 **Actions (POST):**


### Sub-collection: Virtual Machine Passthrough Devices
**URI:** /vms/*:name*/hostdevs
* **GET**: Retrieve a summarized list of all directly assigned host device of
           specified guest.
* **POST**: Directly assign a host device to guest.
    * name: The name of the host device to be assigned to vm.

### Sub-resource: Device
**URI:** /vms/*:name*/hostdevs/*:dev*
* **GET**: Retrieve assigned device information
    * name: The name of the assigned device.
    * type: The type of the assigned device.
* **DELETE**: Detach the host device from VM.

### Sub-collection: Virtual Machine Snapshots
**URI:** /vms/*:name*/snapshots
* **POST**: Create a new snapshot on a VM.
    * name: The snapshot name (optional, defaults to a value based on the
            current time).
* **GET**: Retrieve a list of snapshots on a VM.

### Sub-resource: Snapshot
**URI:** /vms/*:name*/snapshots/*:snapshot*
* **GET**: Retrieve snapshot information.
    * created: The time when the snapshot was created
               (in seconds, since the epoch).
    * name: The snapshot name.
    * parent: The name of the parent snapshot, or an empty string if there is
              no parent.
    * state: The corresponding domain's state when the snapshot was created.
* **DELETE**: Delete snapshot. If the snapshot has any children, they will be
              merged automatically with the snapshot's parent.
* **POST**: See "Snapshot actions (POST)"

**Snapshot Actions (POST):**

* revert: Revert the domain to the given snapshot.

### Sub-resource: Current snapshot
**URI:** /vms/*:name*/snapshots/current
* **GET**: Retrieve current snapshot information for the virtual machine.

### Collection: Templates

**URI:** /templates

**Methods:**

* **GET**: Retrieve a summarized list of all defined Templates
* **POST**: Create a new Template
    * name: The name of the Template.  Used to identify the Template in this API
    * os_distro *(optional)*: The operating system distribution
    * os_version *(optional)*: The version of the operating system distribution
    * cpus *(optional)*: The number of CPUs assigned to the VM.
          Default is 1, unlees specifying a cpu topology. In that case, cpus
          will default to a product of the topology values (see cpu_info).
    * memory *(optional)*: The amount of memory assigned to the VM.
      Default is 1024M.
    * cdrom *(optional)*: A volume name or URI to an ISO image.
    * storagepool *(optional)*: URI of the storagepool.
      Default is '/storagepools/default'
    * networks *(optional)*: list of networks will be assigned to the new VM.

○ ○ ○ ○

Your assignment. Could you please retype the lines from the start of the data through the line with "The snapshot name.", both included, and nothing else?

Solution to this task.
 **Actions (POST):**


### Sub-collection: Virtual Machine Passthrough Devices
**URI:** /vms/*:name*/hostdevs
* **GET**: Retrieve a summarized list of all directly assigned host device of
           specified guest.
* **POST**: Directly assign a host device to guest.
    * name: The name of the host device to be assigned to vm.

### Sub-resource: Device
**URI:** /vms/*:name*/hostdevs/*:dev*
* **GET**: Retrieve assigned device information
    * name: The name of the assigned device.
    * type: The type of the assigned device.
* **DELETE**: Detach the host device from VM.

### Sub-collection: Virtual Machine Snapshots
**URI:** /vms/*:name*/snapshots
* **POST**: Create a new snapshot on a VM.
    * name: The snapshot name (optional, defaults to a value based on the
            current time).
* **GET**: Retrieve a list of snapshots on a VM.

### Sub-resource: Snapshot
**URI:** /vms/*:name*/snapshots/*:snapshot*
* **GET**: Retrieve snapshot information.
    * created: The time when the snapshot was created
               (in seconds, since the epoch).
    * name: The snapshot name.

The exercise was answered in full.